» **INPUT MATERIAL**

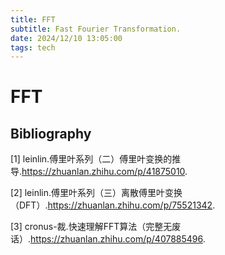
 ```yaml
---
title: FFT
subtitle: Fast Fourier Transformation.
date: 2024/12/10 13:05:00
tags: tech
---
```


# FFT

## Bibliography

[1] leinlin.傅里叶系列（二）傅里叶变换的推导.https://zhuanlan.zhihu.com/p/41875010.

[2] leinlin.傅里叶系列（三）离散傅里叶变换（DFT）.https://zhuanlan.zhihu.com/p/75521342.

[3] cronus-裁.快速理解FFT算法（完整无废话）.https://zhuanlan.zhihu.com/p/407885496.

» **WHAT IS NEEDED**
Copy every line in the listing above where the string "leinlin" turns up.

» **ANSWER SECTION**
[1] leinlin.傅里叶系列（二）傅里叶变换的推导.https://zhuanlan.zhihu.com/p/41875010.
[2] leinlin.傅里叶系列（三）离散傅里叶变换（DFT）.https://zhuanlan.zhihu.com/p/75521342.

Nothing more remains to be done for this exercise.